YOUR TASK: Repeat, exactly as written, the lines of the records below from the first through the line with "When employing this", but none past it.

### MATERIAL PROVIDED ###

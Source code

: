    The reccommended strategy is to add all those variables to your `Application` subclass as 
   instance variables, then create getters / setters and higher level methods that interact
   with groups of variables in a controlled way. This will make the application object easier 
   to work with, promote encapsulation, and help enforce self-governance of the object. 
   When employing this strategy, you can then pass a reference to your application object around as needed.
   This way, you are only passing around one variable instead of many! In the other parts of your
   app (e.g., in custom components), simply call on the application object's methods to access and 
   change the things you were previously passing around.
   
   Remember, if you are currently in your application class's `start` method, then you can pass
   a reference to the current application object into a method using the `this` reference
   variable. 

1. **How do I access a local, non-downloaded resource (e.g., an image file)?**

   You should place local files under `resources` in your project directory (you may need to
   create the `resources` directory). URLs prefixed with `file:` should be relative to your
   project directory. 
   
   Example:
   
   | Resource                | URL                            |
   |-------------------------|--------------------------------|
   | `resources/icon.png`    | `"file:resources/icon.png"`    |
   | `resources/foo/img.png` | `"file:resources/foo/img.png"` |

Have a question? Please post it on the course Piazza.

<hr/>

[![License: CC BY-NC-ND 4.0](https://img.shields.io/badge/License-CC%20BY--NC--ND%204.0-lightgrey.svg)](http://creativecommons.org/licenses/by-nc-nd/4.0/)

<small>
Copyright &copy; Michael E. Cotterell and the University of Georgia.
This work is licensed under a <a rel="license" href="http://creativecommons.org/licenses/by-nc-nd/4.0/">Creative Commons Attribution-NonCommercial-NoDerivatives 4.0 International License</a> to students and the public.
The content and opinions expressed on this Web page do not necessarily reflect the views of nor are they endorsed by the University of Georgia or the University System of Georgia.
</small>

###

RESULT BELOW:
Source code

:    The reccommended strategy is to add all those variables to your `Application` subclass as 
   instance variables, then create getters / setters and higher level methods that interact
   with groups of variables in a controlled way. This will make the application object easier 
   to work with, promote encapsulation, and help enforce self-governance of the object. 
   When employing this strategy, you can then pass a reference to your application object around as needed.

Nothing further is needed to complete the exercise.